本文选题：四点正交差分法 + 误差运动测试　；参考：《大连理工大学》2015年硕士论文

【摘要】：轴系中的回转轴,其理想运动是单自由度的回转运动,而真实运动状态则是复杂的空间六自由度运动,实际运动偏离理想运动的部分即为误差运动。本文以刚体运动学为基础,描述了回转轴的空间运动,揭示了轴系的误差运动测试与回转轴空间六自由度位姿的内在联系,并对误差运动的大小进行了评价和衡量。为准确分析轴系回转精度、研制空间误差运动测试装置提供了理论依据,具有一定的实用价值和应用前景。首先,将回转轴的运动等效为刚体的空间六自由度运动,采用齐次坐标变换的方法描述了回转轴的空间位姿,得到了轴上的观测点在静坐标系下的位移与刚体六个自由度的运动分量之间的关系,提出了轴系空间误差运动的概念,并分析了误差运动测量结果与回转轴的空间位姿之间的关系。其次,分析了回转轴径向运动的频率分量和周期特性,提出了四点正交差分法来实现轴系的径向误差运动测试,通过MATLAB算例对该方法进行验证。在此基础上,设计了轴系空间误差运动的试验方案,在两个平行截面上采用四点法,同时在轴端面进行轴向测量,通过计算可得到空间五个自由度的误差运动分量。对回转误差测试试验台进行改造,并对由试验台安装误差导致的系统误差进行了简要分析。

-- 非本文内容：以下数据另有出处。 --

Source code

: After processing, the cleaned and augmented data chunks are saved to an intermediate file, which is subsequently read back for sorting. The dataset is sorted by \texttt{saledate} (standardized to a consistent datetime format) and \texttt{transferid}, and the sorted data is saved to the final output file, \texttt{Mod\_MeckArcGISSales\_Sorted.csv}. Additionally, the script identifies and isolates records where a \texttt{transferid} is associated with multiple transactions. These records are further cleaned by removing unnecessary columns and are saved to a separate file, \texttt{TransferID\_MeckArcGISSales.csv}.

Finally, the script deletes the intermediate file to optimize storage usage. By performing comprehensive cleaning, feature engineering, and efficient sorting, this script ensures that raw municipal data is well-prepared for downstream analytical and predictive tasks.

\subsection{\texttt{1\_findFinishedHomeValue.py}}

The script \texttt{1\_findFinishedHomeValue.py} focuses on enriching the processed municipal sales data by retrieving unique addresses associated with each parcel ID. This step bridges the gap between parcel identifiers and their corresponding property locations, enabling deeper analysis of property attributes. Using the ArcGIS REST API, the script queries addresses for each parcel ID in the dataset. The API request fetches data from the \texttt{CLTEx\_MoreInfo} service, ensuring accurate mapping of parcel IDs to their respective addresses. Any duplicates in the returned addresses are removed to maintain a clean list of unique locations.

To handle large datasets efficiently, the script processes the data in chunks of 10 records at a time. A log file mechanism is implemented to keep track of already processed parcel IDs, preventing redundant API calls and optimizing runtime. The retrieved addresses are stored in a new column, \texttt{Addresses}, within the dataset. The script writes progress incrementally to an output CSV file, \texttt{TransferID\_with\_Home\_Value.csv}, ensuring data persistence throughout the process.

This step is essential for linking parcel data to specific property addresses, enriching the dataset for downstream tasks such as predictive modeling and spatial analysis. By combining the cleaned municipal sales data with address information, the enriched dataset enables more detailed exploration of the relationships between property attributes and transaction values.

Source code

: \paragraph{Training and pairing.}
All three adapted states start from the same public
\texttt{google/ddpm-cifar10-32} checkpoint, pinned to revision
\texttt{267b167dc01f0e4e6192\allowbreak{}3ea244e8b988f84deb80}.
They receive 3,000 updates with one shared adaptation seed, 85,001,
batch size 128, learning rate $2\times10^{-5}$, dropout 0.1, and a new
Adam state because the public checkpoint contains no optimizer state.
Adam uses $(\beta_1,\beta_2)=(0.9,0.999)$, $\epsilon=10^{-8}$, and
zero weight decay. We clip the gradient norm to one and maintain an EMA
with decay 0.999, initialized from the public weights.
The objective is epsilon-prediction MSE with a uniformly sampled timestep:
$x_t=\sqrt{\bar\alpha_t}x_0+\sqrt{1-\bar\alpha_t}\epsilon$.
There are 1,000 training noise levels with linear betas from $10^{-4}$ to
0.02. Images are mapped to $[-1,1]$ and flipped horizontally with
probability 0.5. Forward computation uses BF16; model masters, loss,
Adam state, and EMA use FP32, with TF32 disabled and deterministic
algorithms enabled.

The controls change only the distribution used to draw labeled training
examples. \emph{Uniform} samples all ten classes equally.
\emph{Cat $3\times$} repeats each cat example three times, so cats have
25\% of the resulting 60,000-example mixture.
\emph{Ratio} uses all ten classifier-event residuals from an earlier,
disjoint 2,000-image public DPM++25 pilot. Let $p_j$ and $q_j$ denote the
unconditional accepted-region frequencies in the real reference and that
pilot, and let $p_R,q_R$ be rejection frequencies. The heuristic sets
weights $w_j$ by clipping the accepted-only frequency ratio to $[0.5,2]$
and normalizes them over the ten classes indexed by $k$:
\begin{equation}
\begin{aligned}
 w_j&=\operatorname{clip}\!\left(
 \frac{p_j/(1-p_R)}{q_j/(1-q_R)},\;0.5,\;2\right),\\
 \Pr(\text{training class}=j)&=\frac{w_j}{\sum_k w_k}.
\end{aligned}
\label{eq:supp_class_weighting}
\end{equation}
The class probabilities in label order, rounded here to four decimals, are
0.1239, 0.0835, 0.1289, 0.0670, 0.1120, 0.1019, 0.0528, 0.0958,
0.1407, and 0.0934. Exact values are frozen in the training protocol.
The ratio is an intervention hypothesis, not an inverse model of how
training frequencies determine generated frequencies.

空间误差运动试验共进行了三组,按空间方向误差和位置误差对轴系的空间误差运动进行数值评价,倾角运动的球面最小包络圆直径为0.107281μm,对应绕X轴和Y轴的最大倾角分别是0°0'13.57″和0°0'9.30",径向运动轨迹的平面最小包络圆直径为26.7563μm,轴向运动的曲线峰谷差值为9.324μm,符合一般精度轴承装配起来的简单轴系的回转精度情况。最后,用动态测量不确定度对径向误差运动的单圈重复性进行了分析,按最大极差评价为8.6675μm,按最大标准差评价为2.8896μm,说明了径向误差运动具有一定的单圈重复性。对径向传感器测量数据的多圈周期性进行了分析,在另外两组连续40圈回转的测试中,测量数据波动周期约为5圈,基本符合计算结果。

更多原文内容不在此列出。